During dispatch table replay, static params use pre-allocated GPU buffers via setBuffer() (zero per-token work), while position-patched params use setBytes() (the patched bytes get copied inline into the command buffer). This split is the key insight from akunu’s Metal backend – setBytes() is perfect for the few parameters that change per token, while setBuffer() avoids redundant work for the many parameters that do not.

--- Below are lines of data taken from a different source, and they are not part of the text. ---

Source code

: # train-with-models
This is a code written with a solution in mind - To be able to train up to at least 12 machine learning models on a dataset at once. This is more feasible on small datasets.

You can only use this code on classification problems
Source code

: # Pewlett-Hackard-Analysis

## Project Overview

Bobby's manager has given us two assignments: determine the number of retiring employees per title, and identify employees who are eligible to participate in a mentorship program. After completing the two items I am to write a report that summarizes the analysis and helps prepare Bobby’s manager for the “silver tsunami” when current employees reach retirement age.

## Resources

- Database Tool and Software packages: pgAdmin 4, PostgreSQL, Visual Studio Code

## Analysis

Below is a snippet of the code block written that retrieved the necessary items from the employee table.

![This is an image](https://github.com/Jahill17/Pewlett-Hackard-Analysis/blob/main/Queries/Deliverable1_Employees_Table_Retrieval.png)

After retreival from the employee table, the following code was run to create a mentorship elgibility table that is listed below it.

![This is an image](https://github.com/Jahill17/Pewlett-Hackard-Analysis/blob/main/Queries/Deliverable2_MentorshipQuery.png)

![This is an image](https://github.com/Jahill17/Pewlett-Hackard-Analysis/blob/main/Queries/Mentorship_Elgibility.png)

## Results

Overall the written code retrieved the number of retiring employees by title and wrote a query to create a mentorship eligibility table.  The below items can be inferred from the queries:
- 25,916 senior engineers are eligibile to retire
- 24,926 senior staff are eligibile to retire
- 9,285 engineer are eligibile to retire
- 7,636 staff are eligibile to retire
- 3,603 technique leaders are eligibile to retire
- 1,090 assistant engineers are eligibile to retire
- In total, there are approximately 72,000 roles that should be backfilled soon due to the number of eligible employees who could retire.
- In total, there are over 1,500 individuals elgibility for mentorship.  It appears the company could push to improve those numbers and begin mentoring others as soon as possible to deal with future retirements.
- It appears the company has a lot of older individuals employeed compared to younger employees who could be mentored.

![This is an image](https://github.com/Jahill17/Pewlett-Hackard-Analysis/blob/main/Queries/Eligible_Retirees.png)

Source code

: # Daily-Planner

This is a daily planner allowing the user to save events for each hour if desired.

// From MetalDevice::encode_dispatch_table:
// Static params: use pre-allocated GPU buffer (no per-token work)
if (cmd.param_buf.handle)
    [enc setBuffer:(__bridge id<MTLBuffer>)cmd.param_buf.handle
            offset:0
           atIndex:(NSUInteger)cmd.param_index];
else
    [enc setBytes:cmd.param_bytes
           length:(NSUInteger)cmd.param_size
          atIndex:(NSUInteger)cmd.param_index];

Memory Alignment

Metal requires 16-byte alignment for buffer offsets when binding with setBuffer:offset:atIndex:.7 This is a hardware constraint – the GPU’s memory controller fetches aligned 16-byte chunks, and unaligned offsets would require splitting a fetch across two cache lines.

Akunu ensures alignment in several ways:

  1. Buffer sizes are rounded up. The minimum allocation is MAX(bytes, 16), ensuring every buffer is at least one alignment unit.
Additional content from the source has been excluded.